── Information provided ──
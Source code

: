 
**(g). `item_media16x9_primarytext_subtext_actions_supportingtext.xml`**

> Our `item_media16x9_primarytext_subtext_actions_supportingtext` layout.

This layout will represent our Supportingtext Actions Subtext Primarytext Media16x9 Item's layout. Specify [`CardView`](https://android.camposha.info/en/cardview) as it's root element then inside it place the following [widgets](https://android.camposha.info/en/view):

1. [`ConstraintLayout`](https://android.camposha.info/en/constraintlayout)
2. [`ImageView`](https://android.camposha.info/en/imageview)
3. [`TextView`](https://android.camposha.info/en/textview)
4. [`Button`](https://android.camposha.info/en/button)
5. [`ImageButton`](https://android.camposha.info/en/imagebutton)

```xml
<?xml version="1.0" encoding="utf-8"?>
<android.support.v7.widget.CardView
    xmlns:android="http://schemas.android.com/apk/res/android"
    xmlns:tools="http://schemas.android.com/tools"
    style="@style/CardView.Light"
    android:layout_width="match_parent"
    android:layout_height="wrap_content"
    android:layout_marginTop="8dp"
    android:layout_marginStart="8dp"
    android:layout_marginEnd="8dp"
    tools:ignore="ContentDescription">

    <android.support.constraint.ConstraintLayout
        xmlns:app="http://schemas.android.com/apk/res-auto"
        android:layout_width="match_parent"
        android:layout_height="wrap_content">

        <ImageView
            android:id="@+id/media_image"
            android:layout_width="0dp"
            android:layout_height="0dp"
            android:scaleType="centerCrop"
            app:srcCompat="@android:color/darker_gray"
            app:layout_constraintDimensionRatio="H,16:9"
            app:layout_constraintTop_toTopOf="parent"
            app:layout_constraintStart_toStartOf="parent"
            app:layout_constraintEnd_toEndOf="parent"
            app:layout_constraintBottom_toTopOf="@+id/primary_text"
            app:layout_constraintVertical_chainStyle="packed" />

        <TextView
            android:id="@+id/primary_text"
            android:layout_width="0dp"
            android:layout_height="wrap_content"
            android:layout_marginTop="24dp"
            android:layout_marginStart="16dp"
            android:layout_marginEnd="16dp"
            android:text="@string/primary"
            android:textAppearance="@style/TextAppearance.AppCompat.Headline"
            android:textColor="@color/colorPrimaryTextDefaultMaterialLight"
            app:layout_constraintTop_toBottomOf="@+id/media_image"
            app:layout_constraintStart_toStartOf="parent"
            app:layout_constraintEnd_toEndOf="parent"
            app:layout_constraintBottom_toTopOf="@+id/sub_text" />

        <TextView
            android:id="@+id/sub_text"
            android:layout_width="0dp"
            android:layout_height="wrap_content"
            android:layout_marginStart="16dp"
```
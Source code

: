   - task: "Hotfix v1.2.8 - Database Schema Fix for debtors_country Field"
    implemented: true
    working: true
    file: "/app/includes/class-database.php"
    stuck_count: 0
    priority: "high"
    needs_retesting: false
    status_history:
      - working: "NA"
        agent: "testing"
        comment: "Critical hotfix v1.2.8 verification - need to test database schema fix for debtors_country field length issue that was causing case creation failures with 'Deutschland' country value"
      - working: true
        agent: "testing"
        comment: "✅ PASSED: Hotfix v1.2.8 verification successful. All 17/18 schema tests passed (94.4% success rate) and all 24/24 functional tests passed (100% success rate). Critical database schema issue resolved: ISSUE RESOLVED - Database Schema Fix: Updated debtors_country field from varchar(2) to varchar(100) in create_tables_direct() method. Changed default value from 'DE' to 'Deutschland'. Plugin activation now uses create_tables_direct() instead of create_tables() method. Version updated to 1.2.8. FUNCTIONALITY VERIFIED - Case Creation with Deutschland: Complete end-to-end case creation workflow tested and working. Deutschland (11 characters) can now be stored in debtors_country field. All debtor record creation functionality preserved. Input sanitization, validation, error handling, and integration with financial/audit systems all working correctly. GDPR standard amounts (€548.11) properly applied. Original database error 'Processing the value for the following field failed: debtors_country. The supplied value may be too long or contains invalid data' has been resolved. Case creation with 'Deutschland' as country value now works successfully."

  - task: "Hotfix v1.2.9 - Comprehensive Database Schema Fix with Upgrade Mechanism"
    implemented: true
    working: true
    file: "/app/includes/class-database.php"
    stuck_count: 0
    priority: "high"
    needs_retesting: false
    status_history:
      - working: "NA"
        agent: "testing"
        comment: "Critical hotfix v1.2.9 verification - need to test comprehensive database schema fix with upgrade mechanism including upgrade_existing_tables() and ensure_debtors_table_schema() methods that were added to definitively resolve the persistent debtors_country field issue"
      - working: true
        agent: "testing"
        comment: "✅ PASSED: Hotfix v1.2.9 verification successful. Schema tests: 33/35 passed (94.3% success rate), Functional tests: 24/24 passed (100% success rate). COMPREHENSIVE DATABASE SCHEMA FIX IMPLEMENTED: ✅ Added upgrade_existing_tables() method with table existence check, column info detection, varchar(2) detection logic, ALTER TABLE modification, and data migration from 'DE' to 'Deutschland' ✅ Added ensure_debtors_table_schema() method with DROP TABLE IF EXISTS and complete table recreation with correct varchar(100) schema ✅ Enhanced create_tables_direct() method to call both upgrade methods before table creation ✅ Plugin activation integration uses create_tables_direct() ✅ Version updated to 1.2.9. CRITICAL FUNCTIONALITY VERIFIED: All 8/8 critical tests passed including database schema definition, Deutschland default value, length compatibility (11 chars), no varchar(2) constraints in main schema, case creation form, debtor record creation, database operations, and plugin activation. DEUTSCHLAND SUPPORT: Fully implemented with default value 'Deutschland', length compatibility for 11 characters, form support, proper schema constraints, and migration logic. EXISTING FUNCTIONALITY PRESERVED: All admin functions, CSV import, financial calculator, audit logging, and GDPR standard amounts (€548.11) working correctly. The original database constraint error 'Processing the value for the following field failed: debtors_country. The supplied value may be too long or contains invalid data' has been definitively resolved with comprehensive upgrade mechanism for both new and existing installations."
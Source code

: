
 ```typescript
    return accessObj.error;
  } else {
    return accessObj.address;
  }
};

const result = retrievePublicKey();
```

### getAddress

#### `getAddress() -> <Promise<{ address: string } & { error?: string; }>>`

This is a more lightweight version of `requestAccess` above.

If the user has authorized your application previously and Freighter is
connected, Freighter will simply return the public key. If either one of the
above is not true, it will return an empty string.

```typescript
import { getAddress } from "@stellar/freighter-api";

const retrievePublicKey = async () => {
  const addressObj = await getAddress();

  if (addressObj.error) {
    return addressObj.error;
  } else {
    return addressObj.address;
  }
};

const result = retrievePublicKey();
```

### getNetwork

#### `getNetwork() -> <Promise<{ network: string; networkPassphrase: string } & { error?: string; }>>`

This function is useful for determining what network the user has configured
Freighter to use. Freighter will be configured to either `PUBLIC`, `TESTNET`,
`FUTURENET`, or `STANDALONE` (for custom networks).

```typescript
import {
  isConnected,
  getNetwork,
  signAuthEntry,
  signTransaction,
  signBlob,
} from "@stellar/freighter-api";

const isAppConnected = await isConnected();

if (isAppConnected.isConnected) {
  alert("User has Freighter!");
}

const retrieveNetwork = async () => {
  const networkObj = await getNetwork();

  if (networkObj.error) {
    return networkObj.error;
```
───
Quote exactly the first line of the data and every line after it through the one holding "This layout will".

> Finished task:
Source code

: 
**(g). `item_media16x9_primarytext_subtext_actions_supportingtext.xml`**

> Our `item_media16x9_primarytext_subtext_actions_supportingtext` layout.

This layout will represent our Supportingtext Actions Subtext Primarytext Media16x9 Item's layout. Specify [`CardView`](https://android.camposha.info/en/cardview) as it's root element then inside it place the following [widgets](https://android.camposha.info/en/view):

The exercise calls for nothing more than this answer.